Het was een manier om juist die verschillende kanten van de bezetting te laten zien. Bovendien zijn er al een paar prachtige boeken waarin juist het verzet heel erg goed naar voren komt. Ik wilde ook die tegenkant laten zien. Ik vond het belangrijk dat mijn hoofdpersoon, Gijs, zelf ging nadenken over wat er gebeurde. Zijn vader vond bepaalde dingen. Zijn oudste broer vond juist weer andere dingen. Hoe weet je wat goed of fout is? Dat is echt niet zo eenvoudig. Zeker niet als mensen die je vertrouwt,zoals je vader bijvoorbeeld, heel stellig in iets geloven. Het is moeilijk om het dan niet met ze eens te zijn.
Is het moeilijk om voor de Troef-reeks te schrijven met al die korte zinnen?

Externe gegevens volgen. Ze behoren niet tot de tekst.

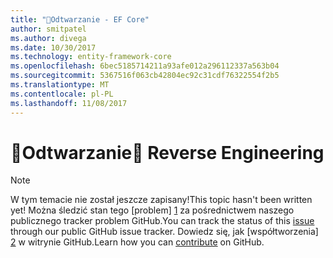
 ```yaml
---
title: "Odtwarzanie - EF Core"
author: smitpatel
ms.author: divega
ms.date: 10/30/2017
ms.technology: entity-framework-core
ms.openlocfilehash: 6bec5185714211a93afe012a296112337a563b04
ms.sourcegitcommit: 5367516f063cb42804ec92c31cdf76322554f2b5
ms.translationtype: MT
ms.contentlocale: pl-PL
ms.lasthandoff: 11/08/2017
---
```

# <a name="-reverse-engineering"></a><span data-ttu-id="71be4-102">🔧Odtwarzanie</span><span class="sxs-lookup"><span data-stu-id="71be4-102">🔧 Reverse Engineering</span></span>

> [!NOTE]
> <span data-ttu-id="71be4-103">W tym temacie nie został jeszcze zapisany!</span><span class="sxs-lookup"><span data-stu-id="71be4-103">This topic hasn't been written yet!</span></span> <span data-ttu-id="71be4-104">Można śledzić stan tego [problem] [ 1] za pośrednictwem naszego publicznego tracker problem GitHub.</span><span class="sxs-lookup"><span data-stu-id="71be4-104">You can track the status of this [issue][1] through our public GitHub issue tracker.</span></span> <span data-ttu-id="71be4-105">Dowiedz się, jak [współtworzenia] [ 2] w witrynie GitHub.</span><span class="sxs-lookup"><span data-stu-id="71be4-105">Learn how you can [contribute][2] on GitHub.</span></span>


  [1]: https://github.com/aspnet/EntityFramework.Docs/issues/508
  [2]: https://github.com/aspnet/EntityFramework.Docs/blob/master/CONTRIBUTING.md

Het is inderdaad niet gemakkelijk om een ingewikkeld verhaal, zoals het verhaal in Kiezen in de oorlog te vertellen in eenvoudig Nederlands. Ik heb goed moeten nadenken over hoe ik sommige lastige begrippen of gebeurtenissen moest uitleggen. De boeken uit de Troef-reeks zijn bedoeld voor jongeren die moeite hebben met het Nederlands, bijvoorbeeld omdat ze dyslectisch zijn. Ik hoop dat ze door het lezen van dit soort boeken langzaam maar zeker met steeds meer plezier en gemak gaan lezen. De verhalen moeten dus spannend zijn en zeker niet te kinderachtig. De taal moet wel duidelijk zijn. Het is behoorlijk puzzelen om dat voor elkaar te krijgen, maar dat vind ik heel leuk om te doen. Kiezen in de oorlog is mijn vierde boek in deze reeks.
Je schrijft ook toneelstukken. Ga je nog eens een toneelstuk met het thema Tweede Wereld Oorlog schrijven?
Eigenlijk realiseer ik me nu je me dit vraagt pas dat ik dat zou kunnen doen. Kiezen in de oorlog is een verhaal dat goed bewerkt zou kunnen worden voor op het toneel. Er is wel al een mooie website die bij dit boek hoort. www.kiezenindeoorlog.nl Maar een voorstelling, wellicht speciaal voor op scholen, is een interessant idee!
Vragen: Erica Ganzevles en Pieter Feller
Met veel plezier het interview gelezen. Marte is een natuurtalent, zowel het schrijven als het omgaan met kinderen ligt geheel in haar verweven. Verwacht nog veel interessante boeken en zeker ook enkele toneelstukken van haar. Succes Marte.